Un attentato organizzato per fomentare l’odio tra le popolazioni musulmane sunnite e sciite del Kuwait
L’attentato del 2015 avvenne durante la preghiera del venerdì di mezzogiorno all’interno della moschea, una delle più antiche del Kuwait per i musulmani sciiti. È stato il primo attacco terroristico in Kuwait in più di due decenni. L’attacco era stato pensato per fomentare l’odio tra le popolazioni musulmane sunnite e sciite del Kuwait ma invece venne condannato senza distinzioni e provoco’ un un senso di unione nazionale che non si vedeva dall’invasione del 1990 di Saddam Hussein nel piccolo paese produttore di petrolio. Gli appelli e la corte suprema del Kuwait hanno confermato la condanna a morte di Idan prima della sua esecuzione. Altri cinque sospetti sono stati condannati a morte in contumacia. Devono ancora essere catturati. A differenza dell’Arabia Saudita le esecuzioni sono relativamente rare in Kuwait, che ha messo a morte sette detenuti lo scorso novembre. Prima di allora, l’ultima esecuzione di massa era avvenuta nel 2017, quando il Kuwait ha giustiziato sette prigionieri, tra cui un membro della famiglia regnante .

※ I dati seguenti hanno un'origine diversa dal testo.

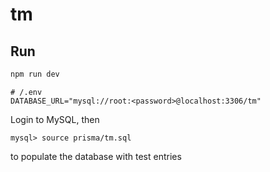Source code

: # tm

## Run

```bash
npm run dev
```


```
# /.env
DATABASE_URL="mysql://root:<password>@localhost:3306/tm"
```

Login to MySQL, then
```
mysql> source prisma/tm.sql
```
to populate the database with test entries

Le esecuzioni dello scorso novembre, che hanno coinciso con una visita di un funzionario della Commissione europea, hanno suscitato la condanna dell’Unione europea e dei gruppi per i diritti umani, facendo deragliare le discussioni sull’esenzione dei viaggiatori kuwaitiani dall’obbligo di ottenere visti UE. Il blocco dei 27 membri e molti gruppi per i diritti vedono la pena di morte come una forma di punizione crudele e insolita che dovrebbe essere abolita. L’Unione Europea in merito alle ultime esecuzioni in una nota ha affermato: « L’Unione europea si oppone fermamente alla pena di morte in ogni momento e in ogni circostanza”, ha affermato il blocco in una nota. “È una punizione disumana, che si è dimostrata inefficace come deterrente al crimine e rappresenta una negazione del diritto fondamentale alla vita e alla dignità umana».
Esecuzioni in aumento nel Golfo Persico
Il Kuwait e altre nazioni del Golfo sono note per eseguire esecuzioni per omicidio e crimini non violenti legati alla droga. L’Arabia Saudita ha giustiziato 61 persone nella prima metà di quest’anno, secondo l’Organizzazione saudita europea per i diritti umani, e 196 persone nel 2022, di cui 81 in un giorno . Devin Kenney, ricercatore di Amnesty International, che si oppone alla pena di morte in tutto il mondo, ha affermato alla Associated Press che il numero di esecuzioni nel Golfo è in aumento e ha chiesto che vengano interrotte. «Uccidere persone per aver ucciso persone non ha lo scopo di prevenire futuri omicidi o ridurre il numero di omicidi futuri» ha detto Kenney.